Task details = The lines wanted are those in the data below that include "sqrt".
[Opening Dataset extract section]
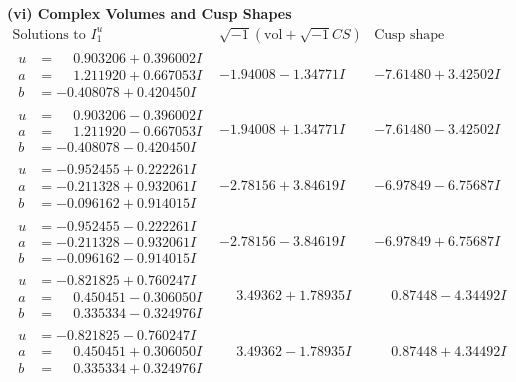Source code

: \documentclass[1p]{elsarticle_modified}
\theoremstyle{definition}
\newcommand{\I}{\sqrt{-1}}
\begin{document}
\newpage\flushleft \textbf{(vi) Complex Volumes and Cusp Shapes}
$$\begin{array}{c|c|c}  
\text{Solutions to }I^u_{1}& \I (\text{vol} + \sqrt{-1}CS) & \text{Cusp shape}\\
 \hline 
\begin{aligned}
u &= \phantom{-}0.903206 + 0.396002 I \\
a &= \phantom{-}1.211920 + 0.667053 I \\
b &= -0.408078 + 0.420450 I\end{aligned}
 & -1.94008 - 1.34771 I & -7.61480 + 3.42502 I \\ \hline\begin{aligned}
u &= \phantom{-}0.903206 - 0.396002 I \\
a &= \phantom{-}1.211920 - 0.667053 I \\
b &= -0.408078 - 0.420450 I\end{aligned}
 & -1.94008 + 1.34771 I & -7.61480 - 3.42502 I \\ \hline\begin{aligned}
u &= -0.952455 + 0.222261 I \\
a &= -0.211328 + 0.932061 I \\
b &= -0.096162 + 0.914015 I\end{aligned}
 & -2.78156 + 3.84619 I & -6.97849 - 6.75687 I \\ \hline\begin{aligned}
u &= -0.952455 - 0.222261 I \\
a &= -0.211328 - 0.932061 I \\
b &= -0.096162 - 0.914015 I\end{aligned}
 & -2.78156 - 3.84619 I & -6.97849 + 6.75687 I \\ \hline\begin{aligned}
u &= -0.821825 + 0.760247 I \\
a &= \phantom{-}0.450451 - 0.306050 I \\
b &= \phantom{-}0.335334 - 0.324976 I\end{aligned}
 & \phantom{-}3.49362 + 1.78935 I & \phantom{-}0.87448 - 4.34492 I \\ \hline\begin{aligned}
u &= -0.821825 - 0.760247 I \\
a &= \phantom{-}0.450451 + 0.306050 I \\
b &= \phantom{-}0.335334 + 0.324976 I\end{aligned}
 & \phantom{-}3.49362 - 1.78935 I & \phantom{-}0.87448 + 4.34492 I \\ \hline\begin{aligned}

\end{aligned}
\end{array}$$
\end{document}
[Closing Dataset extract section]
Task output =
\newcommand{\I}{\sqrt{-1}}
\text{Solutions to }I^u_{1}& \I (\text{vol} + \sqrt{-1}CS) & \text{Cusp shape}\\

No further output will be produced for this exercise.